Work instruction – No pictures belong in the copy, but every line of the material below must be reproduced exactly.

Exercise material –

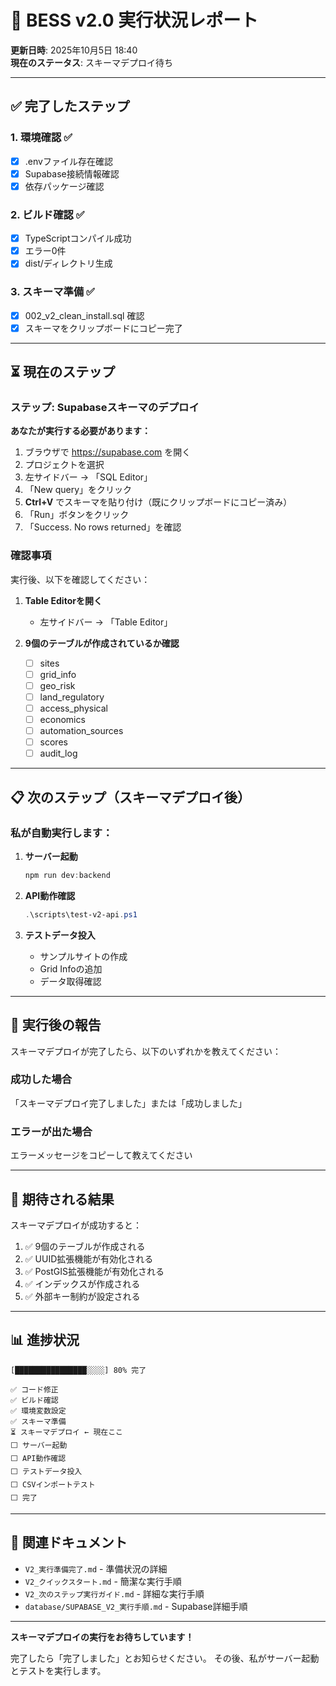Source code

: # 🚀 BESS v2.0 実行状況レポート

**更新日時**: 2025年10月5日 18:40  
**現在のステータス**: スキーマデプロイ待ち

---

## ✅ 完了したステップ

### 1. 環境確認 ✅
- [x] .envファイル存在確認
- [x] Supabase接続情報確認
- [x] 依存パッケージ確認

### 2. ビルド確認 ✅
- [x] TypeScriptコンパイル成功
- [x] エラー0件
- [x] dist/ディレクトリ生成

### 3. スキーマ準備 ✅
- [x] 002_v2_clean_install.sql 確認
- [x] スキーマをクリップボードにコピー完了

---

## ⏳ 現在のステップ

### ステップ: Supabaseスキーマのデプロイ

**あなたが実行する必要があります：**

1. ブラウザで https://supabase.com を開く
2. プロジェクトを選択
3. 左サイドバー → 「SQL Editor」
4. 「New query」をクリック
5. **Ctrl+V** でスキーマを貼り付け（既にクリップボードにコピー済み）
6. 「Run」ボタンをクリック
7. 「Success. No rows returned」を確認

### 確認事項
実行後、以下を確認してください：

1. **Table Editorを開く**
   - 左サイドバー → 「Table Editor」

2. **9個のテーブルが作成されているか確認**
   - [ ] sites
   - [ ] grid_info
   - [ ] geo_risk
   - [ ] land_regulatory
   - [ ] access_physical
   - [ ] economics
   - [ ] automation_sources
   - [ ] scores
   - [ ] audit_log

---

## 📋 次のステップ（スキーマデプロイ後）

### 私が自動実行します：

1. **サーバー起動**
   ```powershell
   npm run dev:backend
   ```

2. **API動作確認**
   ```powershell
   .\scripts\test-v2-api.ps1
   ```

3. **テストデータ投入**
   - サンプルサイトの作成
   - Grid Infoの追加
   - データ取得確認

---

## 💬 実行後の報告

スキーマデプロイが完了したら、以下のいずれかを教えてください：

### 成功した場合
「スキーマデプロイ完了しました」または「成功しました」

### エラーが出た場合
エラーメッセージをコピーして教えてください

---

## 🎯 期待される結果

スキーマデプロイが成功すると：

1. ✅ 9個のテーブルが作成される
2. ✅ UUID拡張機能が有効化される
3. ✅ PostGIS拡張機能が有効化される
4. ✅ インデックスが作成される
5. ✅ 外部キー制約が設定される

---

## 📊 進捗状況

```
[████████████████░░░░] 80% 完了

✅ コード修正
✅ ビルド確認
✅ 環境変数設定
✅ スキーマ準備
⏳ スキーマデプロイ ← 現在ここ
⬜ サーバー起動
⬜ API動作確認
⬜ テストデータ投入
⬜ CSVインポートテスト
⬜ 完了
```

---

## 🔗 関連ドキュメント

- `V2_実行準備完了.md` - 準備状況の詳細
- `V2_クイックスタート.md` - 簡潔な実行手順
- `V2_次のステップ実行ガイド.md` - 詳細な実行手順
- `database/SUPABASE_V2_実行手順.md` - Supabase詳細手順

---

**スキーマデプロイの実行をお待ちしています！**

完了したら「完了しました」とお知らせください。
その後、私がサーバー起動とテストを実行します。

The completed task –
Source code

: # 🚀 BESS v2.0 実行状況レポート

**更新日時**: 2025年10月5日 18:40  
**現在のステータス**: スキーマデプロイ待ち

---

## ✅ 完了したステップ

### 1. 環境確認 ✅
- [x] .envファイル存在確認
- [x] Supabase接続情報確認
- [x] 依存パッケージ確認

### 2. ビルド確認 ✅
- [x] TypeScriptコンパイル成功
- [x] エラー0件
- [x] dist/ディレクトリ生成

### 3. スキーマ準備 ✅
- [x] 002_v2_clean_install.sql 確認
- [x] スキーマをクリップボードにコピー完了

---

## ⏳ 現在のステップ

### ステップ: Supabaseスキーマのデプロイ

**あなたが実行する必要があります：**

1. ブラウザで https://supabase.com を開く
2. プロジェクトを選択
3. 左サイドバー → 「SQL Editor」
4. 「New query」をクリック
5. **Ctrl+V** でスキーマを貼り付け（既にクリップボードにコピー済み）
6. 「Run」ボタンをクリック
7. 「Success. No rows returned」を確認

### 確認事項
実行後、以下を確認してください：

1. **Table Editorを開く**
   - 左サイドバー → 「Table Editor」

2. **9個のテーブルが作成されているか確認**
   - [ ] sites
   - [ ] grid_info
   - [ ] geo_risk
   - [ ] land_regulatory
   - [ ] access_physical
   - [ ] economics
   - [ ] automation_sources
   - [ ] scores
   - [ ] audit_log

---

## 📋 次のステップ（スキーマデプロイ後）

### 私が自動実行します：

1. **サーバー起動**
   ```powershell
   npm run dev:backend
   ```

2. **API動作確認**
   ```powershell
   .\scripts\test-v2-api.ps1
   ```

3. **テストデータ投入**
   - サンプルサイトの作成
   - Grid Infoの追加
   - データ取得確認

---

## 💬 実行後の報告

スキーマデプロイが完了したら、以下のいずれかを教えてください：

### 成功した場合
「スキーマデプロイ完了しました」または「成功しました」

### エラーが出た場合
エラーメッセージをコピーして教えてください

---

## 🎯 期待される結果

スキーマデプロイが成功すると：

1. ✅ 9個のテーブルが作成される
2. ✅ UUID拡張機能が有効化される
3. ✅ PostGIS拡張機能が有効化される
4. ✅ インデックスが作成される
5. ✅ 外部キー制約が設定される

---

## 📊 進捗状況

```
[████████████████░░░░] 80% 完了

✅ コード修正
✅ ビルド確認
✅ 環境変数設定
✅ スキーマ準備
⏳ スキーマデプロイ ← 現在ここ
⬜ サーバー起動
⬜ API動作確認
⬜ テストデータ投入
⬜ CSVインポートテスト
⬜ 完了
```

---

## 🔗 関連ドキュメント

- `V2_実行準備完了.md` - 準備状況の詳細
- `V2_クイックスタート.md` - 簡潔な実行手順
- `V2_次のステップ実行ガイド.md` - 詳細な実行手順
- `database/SUPABASE_V2_実行手順.md` - Supabase詳細手順

---

**スキーマデプロイの実行をお待ちしています！**

完了したら「完了しました」とお知らせください。
その後、私がサーバー起動とテストを実行します。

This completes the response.